Maka, bersama-sama kita saling menjaga pergaulan ikhwan-akhwat. Wahai akhwat?., jagalah
para ikhwan. Dan wahai ikhwan?., jagalah para akhwat. Jagalah agar tidak terjerumus ke dalam
kategori mendekati zina.
Lalu bagaimana jika ikhtilat tidak bisa dihindari lagi ? Cara yang paling umum adalah beramal
dengan ikhlas, gadhul bashar, puasa, hijab fisik dan jaga hati. Namun, jika itu semua belum juga
bisa menundukan pandangan dan membuat hati tenang, maka solusi ini mungkin perlu dicoba,
Nikah. Nikah akan mengalihkan pikiran dari pengharapan-pengharapan yang tidak perlu.

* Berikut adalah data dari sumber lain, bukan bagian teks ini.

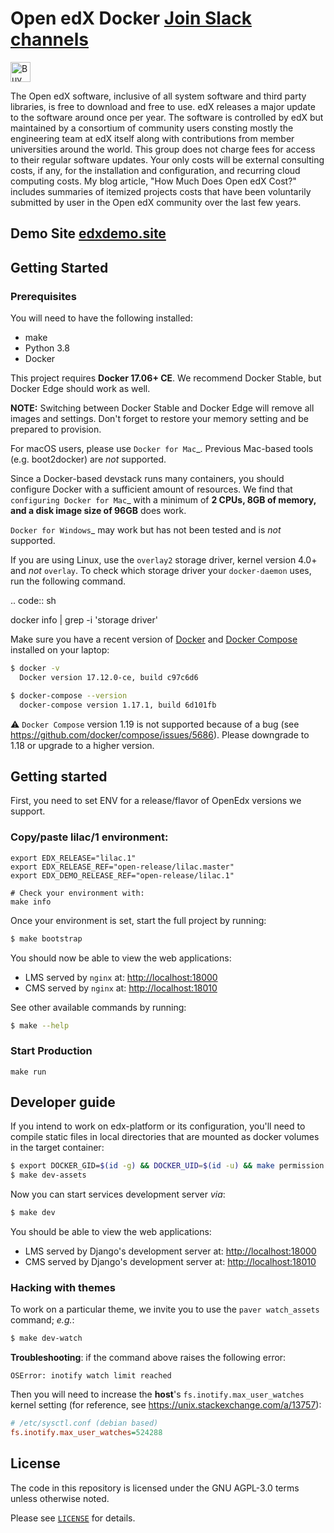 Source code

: # Open edX Docker [Join Slack channels](https://join.slack.com/share/zt-ul2o0flf-XRl1J7HYuvnP7FohdGnI4Q) 
<a href="https://www.buymeacoffee.com/leduong" target="_blank"><img src="https://cdn.buymeacoffee.com/buttons/default-orange.png" alt="Buy Me A Coffee" height="32" /></a> 

The Open edX software, inclusive of all system software and third party libraries, is free to download and free to use. edX releases a major update to the software around once per year. The software is controlled by edX but maintained by a consortium of community users consting mostly the engineering team at edX itself along with contributions from member universities around the world. This group does not charge fees for access to their regular software updates. Your only costs will be external consulting costs, if any, for the installation and configuration, and recurring cloud computing costs. My blog article, "How Much Does Open edX Cost?" includes summaries of itemized projects costs that have been voluntarily submitted by user in the Open edX community over the last few years.

## Demo Site [edxdemo.site](https://edxdemo.site)

## Getting Started


### Prerequisites

You will need to have the following installed:

- make
- Python 3.8
- Docker

This project requires **Docker 17.06+ CE**.  We recommend Docker Stable, but
Docker Edge should work as well.

**NOTE:** Switching between Docker Stable and Docker Edge will remove all images and
settings.  Don't forget to restore your memory setting and be prepared to
provision.

For macOS users, please use `Docker for Mac`_. Previous Mac-based tools (e.g.
boot2docker) are *not* supported.

Since a Docker-based devstack runs many containers,
you should configure Docker with a sufficient
amount of resources. We find that `configuring Docker for Mac`_
with a minimum of **2 CPUs, 8GB of memory, and a disk image size of 96GB**
does work.

`Docker for Windows`_ may work but has not been tested and is *not* supported.

If you are using Linux, use the ``overlay2`` storage driver, kernel version
4.0+ and *not* ``overlay``. To check which storage driver your
``docker-daemon`` uses, run the following command.

.. code:: sh

   docker info | grep -i 'storage driver'


Make sure you have a recent version of [Docker](https://docs.docker.com/install)
and [Docker Compose](https://docs.docker.com/compose/install) installed on your
laptop:

```bash
$ docker -v
  Docker version 17.12.0-ce, build c97c6d6

$ docker-compose --version
  docker-compose version 1.17.1, build 6d101fb
```

⚠️ `Docker Compose` version 1.19 is not supported because of a bug (see
https://github.com/docker/compose/issues/5686). Please downgrade to 1.18 or
upgrade to a higher version.

## Getting started

First, you need to set ENV for  a release/flavor of OpenEdx versions we support.

### Copy/paste lilac/1 environment:

```
export EDX_RELEASE="lilac.1"
export EDX_RELEASE_REF="open-release/lilac.master"
export EDX_DEMO_RELEASE_REF="open-release/lilac.1"

# Check your environment with:
make info
```

Once your environment is set, start the full project by running:

```bash
$ make bootstrap
```

You should now be able to view the web applications:

- LMS served by `nginx` at: [http://localhost:18000](http://localhost:18000)
- CMS served by `nginx` at: [http://localhost:18010](http://localhost:18010)

See other available commands by running:

```bash
$ make --help
```

### Start Production

```
make run
```

## Developer guide

If you intend to work on edx-platform or its configuration, you'll need to
compile static files in local directories that are mounted as docker volumes in
the target container:

```bash
$ export DOCKER_GID=$(id -g) && DOCKER_UID=$(id -u) && make permission
$ make dev-assets
```

Now you can start services development server _via_:

```bash
$ make dev
```

You should be able to view the web applications:

- LMS served by Django's development server at:
  [http://localhost:18000](http://localhost:18000)
- CMS served by Django's development server at:
  [http://localhost:18010](http://localhost:18010)

### Hacking with themes

To work on a particular theme, we invite you to use the `paver watch_assets`
command; _e.g._:

```bash
$ make dev-watch
```

**Troubleshooting**: if the command above raises the following error:

```
OSError: inotify watch limit reached
```

Then you will need to increase the **host**'s `fs.inotify.max_user_watches`
kernel setting (for reference, see https://unix.stackexchange.com/a/13757):

```ini
# /etc/sysctl.conf (debian based)
fs.inotify.max_user_watches=524288
```

## License

The code in this repository is licensed under the GNU AGPL-3.0 terms unless
otherwise noted.

Please see [`LICENSE`](./LICENSE) for details.
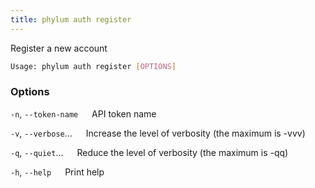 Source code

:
 ```yaml
---
title: phylum auth register
---
```


Register a new account

```sh
Usage: phylum auth register [OPTIONS]
```

### Options

`-n`, `--token-name`
&emsp; API token name

`-v`, `--verbose`...
&emsp; Increase the level of verbosity (the maximum is -vvv)

`-q`, `--quiet`...
&emsp; Reduce the level of verbosity (the maximum is -qq)

`-h`, `--help`
&emsp; Print help
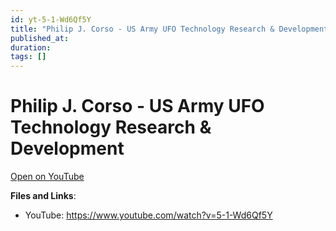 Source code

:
 ```yaml
---
id: yt-5-1-Wd6Qf5Y
title: "Philip J. Corso - US Army UFO Technology Research & Development"
published_at: 
duration: 
tags: []
---
```


# Philip J. Corso - US Army UFO Technology Research & Development

[Open on YouTube](https://www.youtube.com/watch?v=5-1-Wd6Qf5Y)

**Files and Links**:
- YouTube: https://www.youtube.com/watch?v=5-1-Wd6Qf5Y
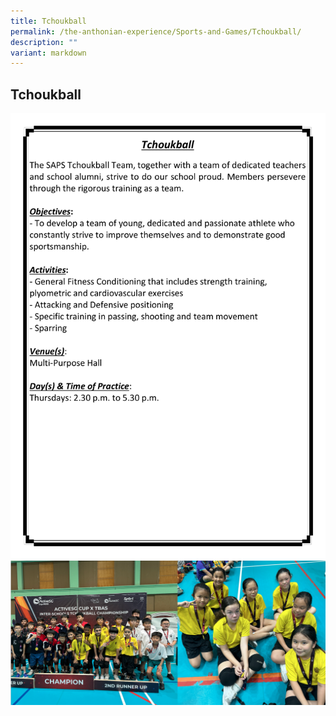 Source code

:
 ```yaml
---
title: Tchoukball
permalink: /the-anthonian-experience/Sports-and-Games/Tchoukball/
description: ""
variant: markdown
---
```

## Tchoukball

![](/images/CCA%202023_Sep/tchoukball.png)
![](/images/2023/tchoukball01.png) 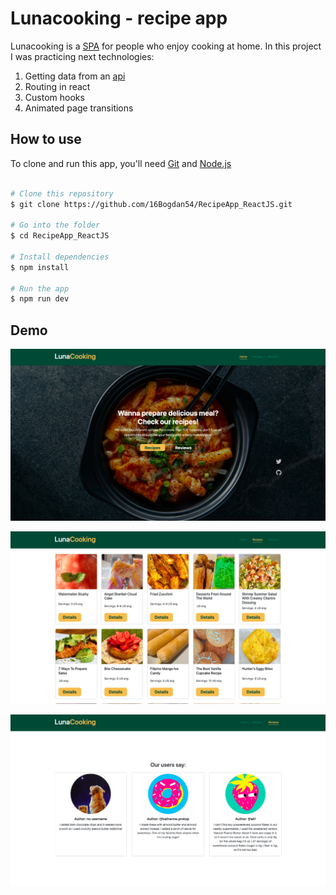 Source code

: # Lunacooking - recipe app

Lunacooking is a [SPA](https://en.wikipedia.org/wiki/Single-page_application) for people who enjoy cooking at home. In this project I was practicing next technologies:

1. Getting data from an [api](https://rapidapi.com/apidojo/api/tasty)
2. Routing in react
3. Custom hooks
4. Animated page transitions

## How to use

To clone and run this app, you'll need [Git](https://git-scm.com/) and [Node.js](https://nodejs.org/en/)

```bash

# Clone this repository
$ git clone https://github.com/16Bogdan54/RecipeApp_ReactJS.git

# Go into the folder
$ cd RecipeApp_ReactJS

# Install dependencies
$ npm install

# Run the app
$ npm run dev
```

## Demo

![home](/public/demo/home.png)

![meals](/public/demo/meal.png)

![testimonials](/public/demo/testimonials.png)
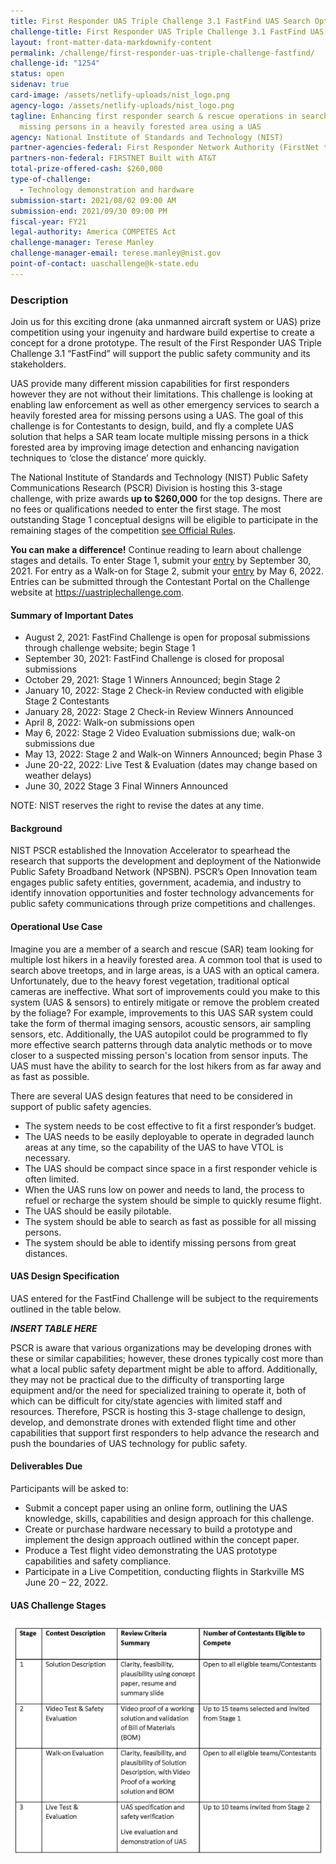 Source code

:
 ```yaml
---
title: First Responder UAS Triple Challenge 3.1 FastFind UAS Search Optimized
challenge-title: First Responder UAS Triple Challenge 3.1 FastFind UAS Search Optimized
layout: front-matter-data-markdownify-content
permalink: /challenge/first-responder-uas-triple-challenge-fastfind/
challenge-id: "1254"
status: open
sidenav: true
card-image: /assets/netlify-uploads/nist_logo.png
agency-logo: /assets/netlify-uploads/nist_logo.png
tagline: Enhancing first responder search & rescue operations in search of
  missing persons in a heavily forested area using a UAS
agency: National Institute of Standards and Technology (NIST)
partner-agencies-federal: First Responder Network Authority (FirstNet the Authority)
partners-non-federal: FIRSTNET Built with AT&T
total-prize-offered-cash: $260,000
type-of-challenge:
  - Technology demonstration and hardware
submission-start: 2021/08/02 09:00 AM
submission-end: 2021/09/30 09:00 PM
fiscal-year: FY21
legal-authority: America COMPETES Act
challenge-manager: Terese Manley
challenge-manager-email: terese.manley@nist.gov
point-of-contact: uaschallenge@k-state.edu
---
```

### Description

Join us for this exciting drone (aka unmanned aircraft system or UAS) prize competition using your ingenuity and hardware build expertise to create a concept for a drone prototype. The result of the First Responder UAS Triple Challenge 3.1 “FastFind” will support the public safety community and its stakeholders.

UAS provide many different mission capabilities for first responders however they are not without their limitations.  This challenge is looking at enabling law enforcement as well as other emergency services to search a heavily forested area for missing persons using a UAS. The goal of this challenge is for Contestants to design, build, and fly a complete UAS solution that helps a SAR team locate multiple missing persons in a thick forested area by improving image detection and enhancing navigation techniques to ‘close the distance’ more quickly.

The National Institute of Standards and Technology (NIST) Public Safety Communications Research (PSCR) Division is hosting this 3-stage challenge, with prize awards **up to $260,000** for the top designs. There are no fees or qualifications needed to enter the first stage. The most outstanding Stage 1 conceptual designs will be eligible to participate in the remaining stages of the competition [see Official Rules](www.challenge.gov).

**You can make a difference!** Continue reading to learn about challenge stages and details. To enter Stage 1, submit your [entry](https://uastriplechallenge.com) by September 30, 2021. For entry as a Walk-on for Stage 2, submit your [entry](https://uastriplechallenge.com) by May 6, 2022. Entries can be submitted through the Contestant Portal on the Challenge website at <https://uastriplechallenge.com>.

#### **Summary of Important Dates**

* August 2, 2021: FastFind Challenge is open for proposal submissions through challenge website; begin Stage 1
* September 30, 2021: FastFind Challenge is closed for proposal submissions
* October 29, 2021: Stage 1 Winners Announced; begin Stage 2
* January 10, 2022: Stage 2 Check-in Review conducted with eligible Stage 2 Contestants
* January 28, 2022: Stage 2 Check-in Review Winners Announced
* April 8, 2022: Walk-on submissions open
* May 6, 2022: Stage 2 Video Evaluation submissions due; walk-on submissions due
* May 13, 2022: Stage 2 and Walk-on Winners Announced; begin Phase 3
* June 20-22, 2022: Live Test & Evaluation (dates may change based on weather delays)
* June 30, 2022 Stage 3 Final Winners Announced

NOTE: NIST reserves the right to revise the dates at any time.

#### Background

NIST PSCR established the Innovation Accelerator to spearhead the research that supports the development and deployment of the Nationwide Public Safety Broadband Network (NPSBN). PSCR’s Open Innovation team engages public safety entities, government, academia, and industry to identify innovation opportunities and foster technology advancements for public safety communications through prize competitions and challenges.

#### Operational Use Case

Imagine you are a member of a search and rescue (SAR) team looking for multiple lost hikers in a heavily forested area. A common tool that is used to search above treetops, and in large areas, is a UAS with an optical camera. Unfortunately, due to the heavy forest vegetation, traditional optical cameras are ineffective.  What sort of improvements could you make to this system (UAS & sensors) to entirely mitigate or remove the problem created by the foliage? For example, improvements to this UAS SAR system could take the form of thermal imaging sensors, acoustic sensors, air sampling sensors, etc. Additionally, the UAS autopilot could be programmed to fly more effective search patterns through data analytic methods or to move closer to a suspected missing person's location from sensor inputs. The UAS must have the ability to search for the lost hikers from as far away and as fast as possible. 

There are several UAS design features that need to be considered in support of public safety agencies.

* The system needs to be cost effective to fit a first responder’s budget.
* The UAS needs to be easily deployable to operate in degraded launch areas at any time, so the capability of the UAS to have VTOL is necessary. 
* The UAS should be compact since space in a first responder vehicle is often limited.
* When the UAS runs low on power and needs to land, the process to refuel or recharge the system should be simple to quickly resume flight.
* The UAS should be easily pilotable.
* The system should be able to search as fast as possible for all missing persons.
* The system should be able to identify missing persons from great distances.

#### UAS Design Specification

UAS entered for the FastFind Challenge will be subject to the requirements outlined in the table below.  

 ***INSERT TABLE HERE***

PSCR is aware that various organizations may be developing drones with these or similar capabilities; however, these drones typically cost more than what a local public safety department might be able to afford. Additionally, they may not be practical due to the difficulty of transporting large equipment and/or the need for specialized training to operate it, both of which can be difficult for city/state agencies with limited staff and resources. Therefore, PSCR is hosting this 3-stage challenge to design, develop, and demonstrate drones with extended flight time and other capabilities that support first responders to help advance the research and push the boundaries of UAS technology for public safety.

#### **Deliverables Due**

Participants will be asked to:

* Submit a concept paper using an online form, outlining the UAS knowledge, skills, capabilities and design approach for this challenge.
* Create or purchase hardware necessary to build a prototype and implement the design approach outlined within the concept paper.
* Produce a Test flight video demonstrating the UAS prototype capabilities and safety compliance.
* Participate in a Live Competition, conducting flights in Starkville MS June 20 – 22, 2022.

#### UAS Challenge Stages

![Table providing overview of challenge stages](/assets/netlify-uploads/3.1-challenge-stages.jpg "Challenge Stages") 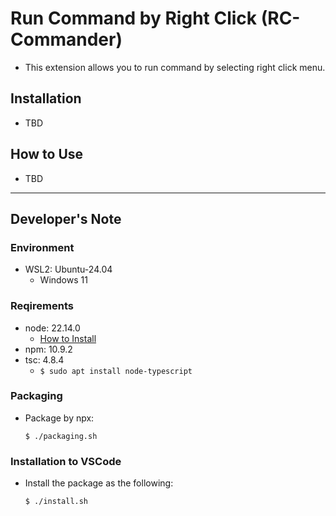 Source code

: # Run Command by Right Click (RC-Commander)
- This extension allows you to run command by selecting right click menu.

## Installation
- TBD

## How to Use
- TBD

---

## Developer's Note

### Environment
- WSL2: Ubuntu-24.04
  - Windows 11
### Reqirements
- node: 22.14.0
  - [How to Install](https://docs.microsoft.com/ja-jp/windows/dev-environment/javascript/nodejs-on-wsl)
- npm: 10.9.2
- tsc: 4.8.4
  - `$ sudo apt install node-typescript`

### Packaging
- Package by npx:
  ```
  $ ./packaging.sh
  ```

### Installation to VSCode
- Install the package as the following:
  ```
  $ ./install.sh
  ```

Pengharapan yang selama ini menghantui telah berwujud menjadi bidadari yang setia menanti di
rumah sendiri. Kalaupun ada godaan syetan di tengah jalan, ya, tinggal pulang saja. Di rumah
ada yang halal kok.
Seperti yang ana ungkapkan di awal bahwa cinta sejati yang hakiki hanya akan terwujud jika
telah melewati gerbang pernikahan ini. Jika belum melewatinya, ana masih menganggapnya
syubhat. Sementara syubhat dan snafsu hanya bisa dihalalkan lewat jalur pernikahan.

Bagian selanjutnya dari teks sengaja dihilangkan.